Appalachian Vocabulary Test 57

 

Blackberry Patch written by Glenda Council Beall

Mother’s voice rises above my bawling.
“Stop pitching a fit and get your bucket.”
I plant myself on the top step
bare feet refusing to move.

 

My dread lies coiled deep in the brambles.
He slithered out when I thrust my hand
in to grab a plump one.
Fear-prickled, I danced in terror,
then streaked home screaming.

 

An ominous cloud shadows the sky.
Fat raindrops plop in the yard dust.
Reprieve. Blessed reprieve.

 

I hope you enjoyed Glenda’s poem. She’s an old friend of mine. I started out as one of her employees and by the time I moved on to a new job I felt like I was her daughter. Glenda teaches writing classes at local colleges, the John C. Campbell Folk School, and in her own writing studio Writers Circle Around the Table. Glenda also writes on her own blog Writing Life Stories.
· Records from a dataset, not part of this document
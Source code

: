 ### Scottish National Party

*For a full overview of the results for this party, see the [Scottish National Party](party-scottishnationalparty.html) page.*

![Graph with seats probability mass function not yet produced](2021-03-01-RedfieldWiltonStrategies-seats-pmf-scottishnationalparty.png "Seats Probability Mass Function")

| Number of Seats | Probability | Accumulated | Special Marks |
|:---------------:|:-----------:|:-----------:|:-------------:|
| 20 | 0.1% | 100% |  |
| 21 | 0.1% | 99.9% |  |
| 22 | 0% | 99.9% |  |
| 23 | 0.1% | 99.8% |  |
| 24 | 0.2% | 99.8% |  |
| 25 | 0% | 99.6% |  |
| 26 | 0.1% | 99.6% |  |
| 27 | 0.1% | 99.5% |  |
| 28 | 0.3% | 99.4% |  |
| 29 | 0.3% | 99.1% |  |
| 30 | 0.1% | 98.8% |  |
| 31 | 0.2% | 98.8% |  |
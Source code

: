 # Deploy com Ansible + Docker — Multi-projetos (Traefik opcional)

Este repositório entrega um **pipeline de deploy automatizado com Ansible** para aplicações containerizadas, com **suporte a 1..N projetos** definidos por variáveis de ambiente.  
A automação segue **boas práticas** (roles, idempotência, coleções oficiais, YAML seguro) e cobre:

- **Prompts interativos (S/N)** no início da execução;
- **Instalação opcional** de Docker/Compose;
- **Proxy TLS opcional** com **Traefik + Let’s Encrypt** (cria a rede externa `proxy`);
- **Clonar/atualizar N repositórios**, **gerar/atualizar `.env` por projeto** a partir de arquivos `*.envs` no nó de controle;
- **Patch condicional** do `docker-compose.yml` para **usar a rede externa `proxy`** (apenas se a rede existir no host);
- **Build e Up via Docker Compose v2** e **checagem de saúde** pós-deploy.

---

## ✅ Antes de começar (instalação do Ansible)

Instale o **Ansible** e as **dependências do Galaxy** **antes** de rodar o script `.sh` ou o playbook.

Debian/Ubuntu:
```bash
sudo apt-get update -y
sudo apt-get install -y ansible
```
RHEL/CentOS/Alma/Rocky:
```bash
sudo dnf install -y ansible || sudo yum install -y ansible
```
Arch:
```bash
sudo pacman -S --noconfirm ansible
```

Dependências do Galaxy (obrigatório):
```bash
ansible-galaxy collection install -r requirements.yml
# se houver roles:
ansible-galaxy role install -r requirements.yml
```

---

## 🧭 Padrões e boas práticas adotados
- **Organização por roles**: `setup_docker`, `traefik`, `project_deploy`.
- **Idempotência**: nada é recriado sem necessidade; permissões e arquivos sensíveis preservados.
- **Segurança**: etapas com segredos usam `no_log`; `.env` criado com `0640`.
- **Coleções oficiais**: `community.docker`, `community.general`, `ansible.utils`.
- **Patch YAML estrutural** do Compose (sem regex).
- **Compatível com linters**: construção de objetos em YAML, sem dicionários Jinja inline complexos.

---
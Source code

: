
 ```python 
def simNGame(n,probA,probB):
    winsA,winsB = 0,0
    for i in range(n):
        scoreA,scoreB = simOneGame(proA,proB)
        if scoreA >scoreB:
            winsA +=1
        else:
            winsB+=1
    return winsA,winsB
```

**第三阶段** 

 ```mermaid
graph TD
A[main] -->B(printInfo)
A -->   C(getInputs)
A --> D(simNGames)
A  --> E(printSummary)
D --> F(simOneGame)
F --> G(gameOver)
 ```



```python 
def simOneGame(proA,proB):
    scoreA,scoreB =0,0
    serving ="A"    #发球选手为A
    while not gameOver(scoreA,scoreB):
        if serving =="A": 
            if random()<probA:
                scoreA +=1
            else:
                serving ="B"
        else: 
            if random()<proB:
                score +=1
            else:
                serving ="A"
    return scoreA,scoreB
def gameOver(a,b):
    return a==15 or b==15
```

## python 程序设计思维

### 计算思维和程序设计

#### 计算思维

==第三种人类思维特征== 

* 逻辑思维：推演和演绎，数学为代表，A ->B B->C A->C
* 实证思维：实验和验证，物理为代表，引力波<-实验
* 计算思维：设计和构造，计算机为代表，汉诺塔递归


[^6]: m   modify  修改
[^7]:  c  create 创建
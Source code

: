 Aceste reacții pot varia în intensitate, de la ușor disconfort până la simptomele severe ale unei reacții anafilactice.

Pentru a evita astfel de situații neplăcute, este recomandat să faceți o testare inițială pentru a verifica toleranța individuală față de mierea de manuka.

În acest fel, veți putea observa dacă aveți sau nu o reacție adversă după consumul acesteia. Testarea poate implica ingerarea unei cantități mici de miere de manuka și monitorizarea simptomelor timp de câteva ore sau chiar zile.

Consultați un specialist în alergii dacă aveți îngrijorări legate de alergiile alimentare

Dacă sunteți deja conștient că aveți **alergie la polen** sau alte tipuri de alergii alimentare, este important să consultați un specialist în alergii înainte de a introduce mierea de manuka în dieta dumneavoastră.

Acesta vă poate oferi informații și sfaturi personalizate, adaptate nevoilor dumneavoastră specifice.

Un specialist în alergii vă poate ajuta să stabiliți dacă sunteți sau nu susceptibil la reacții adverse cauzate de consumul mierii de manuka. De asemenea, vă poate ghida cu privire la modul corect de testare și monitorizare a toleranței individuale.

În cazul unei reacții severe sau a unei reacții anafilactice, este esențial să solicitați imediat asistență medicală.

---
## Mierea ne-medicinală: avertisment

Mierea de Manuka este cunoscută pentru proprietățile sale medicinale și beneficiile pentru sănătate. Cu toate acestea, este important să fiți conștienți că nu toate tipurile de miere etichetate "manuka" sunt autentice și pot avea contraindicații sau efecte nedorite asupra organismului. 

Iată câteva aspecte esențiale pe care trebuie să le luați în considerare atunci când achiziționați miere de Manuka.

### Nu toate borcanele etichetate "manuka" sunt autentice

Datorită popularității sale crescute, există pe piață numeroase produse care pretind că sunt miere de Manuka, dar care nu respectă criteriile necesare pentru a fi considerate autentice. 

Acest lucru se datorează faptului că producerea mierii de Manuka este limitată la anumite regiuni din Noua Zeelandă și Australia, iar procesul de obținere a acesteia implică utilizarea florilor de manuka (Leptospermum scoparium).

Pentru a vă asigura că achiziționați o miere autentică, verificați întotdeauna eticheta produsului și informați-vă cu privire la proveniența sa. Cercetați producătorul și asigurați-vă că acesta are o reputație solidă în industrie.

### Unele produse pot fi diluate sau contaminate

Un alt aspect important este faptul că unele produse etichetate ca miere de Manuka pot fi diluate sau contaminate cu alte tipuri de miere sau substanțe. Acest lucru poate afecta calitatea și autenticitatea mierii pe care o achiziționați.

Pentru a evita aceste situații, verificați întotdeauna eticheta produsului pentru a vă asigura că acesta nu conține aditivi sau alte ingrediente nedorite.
There are a lot of Glenda’s poems that I love, but Blackberry Patch is one of my favorites. While I was never afraid of snakes in the blackberry patch, Granny was terrified. You should have seen the get up she wore to keep herself safe from snakes and bees. I love the image of two little dusty feet planted on the step unwilling to move and of those fat raindrops that plop in the dirt when a hard rain begins after a dry spell.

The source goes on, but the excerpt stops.